Friday, 5 June 2015
Keeping Children’s Teeth Healthy
Teeth are an important part of our overall health and they need to be looked after and maintained to provide us with years of use and the ability to enjoy our natural teeth in our senior years. Tooth care starts at a young age, the sooner a person starts caring for their teeth and following a good oral health routine at home, the higher the chances are that they will continue using that routine for years to come.
It is imperative that as a parent, you ensure that your child’s teeth are taken care of. So many parents don’t understand that good oral health is just as important in milk teeth as in permanent teeth and it is their responsibility to promote oral health in the home and ensure their children don’t suffer from cavities and decay moving forward.
A child should start visiting the dentist as soon as their first tooth pushes through the gums. The dentist will provide valuable advice, helping you ensure you help your child enjoy good oral health now and in the future, including eliminating the risk of bottle tooth decay, which is common in younger children.

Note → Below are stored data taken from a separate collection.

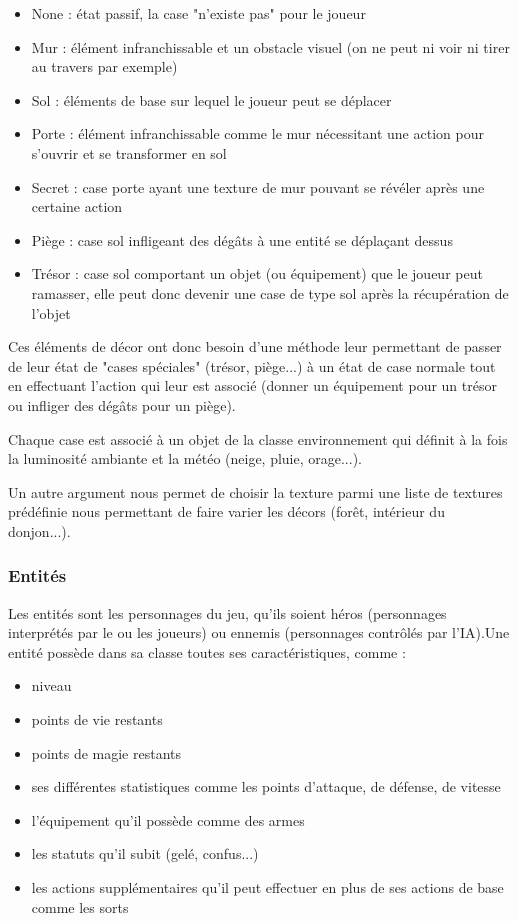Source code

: \documentclass[a4paper,12pt]{article}
\begin{document}
\begin{itemize}
    \item None : état passif, la case "n'existe pas" pour le joueur
    \item Mur : élément infranchissable et un obstacle visuel (on ne peut ni voir ni tirer au travers par exemple)
    \item Sol : éléments de base sur lequel le joueur peut se déplacer
    \item Porte : élément infranchissable comme le mur nécessitant une action pour s'ouvrir et se transformer en sol
    \item Secret : case porte ayant une texture de mur pouvant se révéler après une certaine action
    \item Piège : case sol infligeant des dégâts à une entité se déplaçant dessus
    \item Trésor : case sol comportant un objet (ou équipement) que le joueur peut ramasser, elle peut donc devenir une case de type sol après la récupération de l'objet
\end{itemize}

Ces éléments de décor ont donc besoin d'une méthode leur permettant de passer de leur état de "cases spéciales" (trésor, piège...) à un état de case normale tout en effectuant l'action qui leur est associé (donner un équipement pour un trésor ou infliger des dégâts pour un piège).

Chaque case est associé à un objet de la classe environnement qui définit à la fois la luminosité ambiante et la météo (neige, pluie, orage...).

Un autre argument nous permet de choisir la texture parmi une liste de textures prédéfinie nous permettant de faire varier les décors (forêt, intérieur du donjon...).


\subsubsection{Entités}
Les entités sont les personnages du jeu, qu'ils soient héros (personnages interprétés par le ou les joueurs) ou ennemis (personnages contrôlés par l'IA).Une entité possède dans sa classe toutes ses caractéristiques, comme :
\begin{itemize}
    \item niveau
    \item points de vie restants
    \item points de magie restants
    \item ses différentes statistiques comme les points d'attaque, de défense, de vitesse
    \item l'équipement qu'il possède comme des armes
    \item les statuts qu'il subit (gelé, confus...)
    \item les actions supplémentaires qu'il peut effectuer en plus de ses actions de base comme les sorts
\end{itemize}
\end{document}
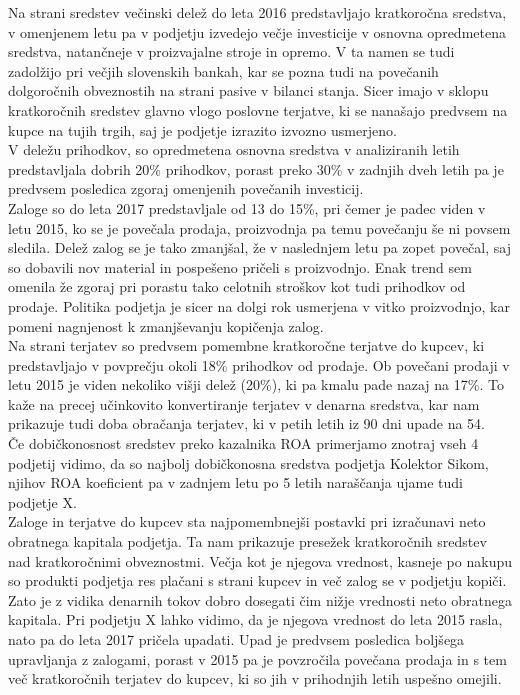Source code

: \documentclass[12pt,a4paper]{amsart}
\theoremstyle{definition} %
\theoremstyle{plain} %
\begin{document}
Na strani sredstev večinski delež do leta 2016 predstavljajo kratkoročna sredstva, v omenjenem letu pa v podjetju izvedejo večje investicije v osnovna opredmetena sredstva, natančneje v proizvajalne stroje in opremo. V ta namen se tudi zadolžijo pri večjih slovenskih bankah, kar se pozna tudi na povečanih dolgoročnih obveznostih na strani pasive v bilanci stanja. Sicer imajo v sklopu kratkoročnih sredstev glavno vlogo poslovne terjatve, ki se nanašajo predvsem na kupce na tujih trgih, saj je podjetje izrazito izvozno usmerjeno. \\
V deležu prihodkov, so opredmetena osnovna sredstva v analiziranih letih predstavljala dobrih 20\% prihodkov, porast preko 30\% v zadnjih dveh letih pa je predvsem posledica zgoraj omenjenih povečanih investicij.\\
Zaloge so do leta 2017 predstavljale od 13 do 15\%, pri čemer je padec viden v letu 2015, ko se je povečala prodaja, proizvodnja pa temu povečanju še ni povsem sledila. Delež zalog se je tako zmanjšal, že v naslednjem letu pa zopet povečal, saj so dobavili nov material in pospešeno pričeli s proizvodnjo. Enak trend sem omenila že zgoraj pri porastu tako celotnih stroškov kot tudi prihodkov od prodaje. Politika podjetja je sicer na dolgi rok usmerjena v vitko proizvodnjo, kar pomeni nagnjenost k zmanjševanju kopičenja zalog.  \\
Na strani terjatev so predvsem pomembne kratkoročne terjatve do kupcev, ki predstavljajo v povprečju okoli 18\% prihodkov od prodaje. Ob povečani prodaji v letu 2015 je viden nekoliko višji delež (20\%), ki pa kmalu pade nazaj na 17\%. To kaže na precej učinkovito konvertiranje terjatev v denarna sredstva, kar nam prikazuje tudi doba obračanja terjatev, ki v petih letih iz 90 dni upade na 54. \\

Če dobičkonosnost sredstev preko kazalnika ROA primerjamo znotraj vseh 4 podjetij vidimo, da so najbolj dobičkonosna sredstva podjetja Kolektor Sikom, njihov ROA koeficient pa v zadnjem letu po 5 letih naraščanja ujame tudi podjetje X.\\

Zaloge in terjatve do kupcev sta najpomembnejši postavki pri izračunavi neto obratnega kapitala podjetja. Ta nam prikazuje presežek kratkoročnih sredstev nad kratkoročnimi obveznostmi. Večja kot je njegova vrednost, kasneje po nakupu so produkti podjetja res plačani s strani kupcev in več zalog se v podjetju kopiči. Zato je z vidika denarnih tokov dobro dosegati čim nižje vrednosti neto obratnega kapitala. Pri podjetju X lahko vidimo, da je njegova vrednost do leta 2015 rasla, nato pa do leta 2017 pričela upadati. Upad je predvsem posledica boljšega upravljanja z zalogami, porast v 2015 pa je povzročila povečana prodaja in s tem več kratkoročnih terjatev do kupcev, ki so jih v prihodnjih letih uspešno omejili.\\
\end{document}
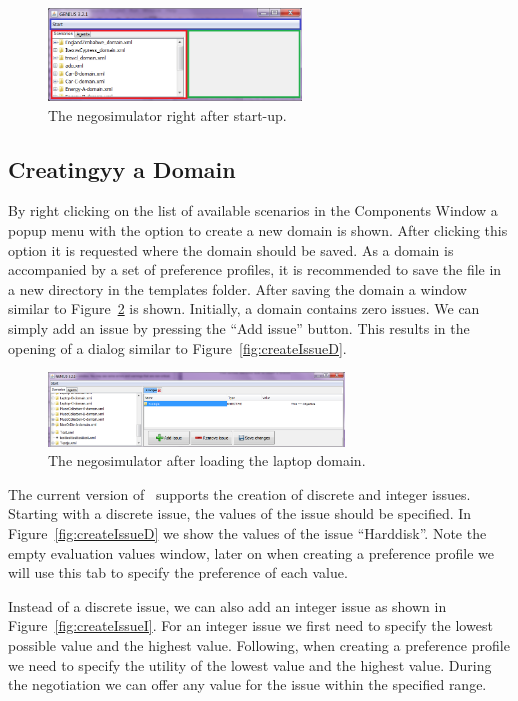 \documentclass[]{article}
\begin{document}
\begin{figure}[htb]
	\centering
	\includegraphics[width=0.6\textwidth]{media/image6.png}
\caption{The negosimulator right after start-up.}\label{Fig:negosimulator start}
\end{figure}

\subsection{Creatingyy a Domain}
By right clicking on the list of available scenarios in the Components Window a popup menu with the option to create a new domain is shown. After clicking this option it is requested where the domain should be saved. As a domain is accompanied by a set of preference profiles, it is recommended to save the file in a new directory in the templates folder. After saving the domain a window similar to Figure~\ref{Fig:newdomain} is shown. Initially, a domain contains zero issues. We can simply add an issue by pressing the ``Add issue'' button. This results in the opening of a dialog similar to Figure~\ref{fig:createIssueD}.

\begin{figure}[htb]
	\centering
	\includegraphics[width=0.7\textwidth]{media/image7.png}
\caption{The negosimulator after loading the laptop domain.}\label{Fig:newdomain}
\end{figure}

The current version of \Genius~supports the creation of discrete and integer issues. Starting with a discrete issue, the values of the issue should be specified. In Figure~\ref{fig:createIssueD} we show the values of the issue ``Harddisk''. Note the empty evaluation values window, later on when creating a preference profile we will use this tab to specify the preference of each value.

Instead of a discrete issue, we can also add an integer issue as shown in Figure~\ref{fig:createIssueI}. For an integer issue we first need to specify the lowest possible value and the highest value. Following, when creating a preference profile we need to specify the utility of the lowest value and the highest value. During the negotiation we can offer any value for the issue within the specified range.
\end{document}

In fact, dental care starts before the first tooth pushes through the gums. Many mothers aren’t aware that their baby’s teeth are already forming during the second trimester of pregnancy and when their baby is born, the teeth are already formed in the jaw ready to start working their way through the gums.
Before the first tooth appears, you will want to wipe the baby’s mouth once a day with a damp washcloth. This can eliminate unwelcome bacteria and help keep the mouth clean and healthy, ready to welcome the first tooth.
Once a baby has their first tooth, you will want to continue wiping the baby’s mouth, except add a tiny spot of toothpaste to the cloth. From age two and over, you can start using a soft toothbrush and combine that with a pea sized amount of toothpaste, brushing each tooth with care.
Children should be supervised in oral care up to the age of five and should visit their dentist on a regular basis. Children experience the same oral risks as adults, this includes tooth decay, pain and may even be hospitalised to have decayed teeth extracted if the right oral care routine isn’t followed.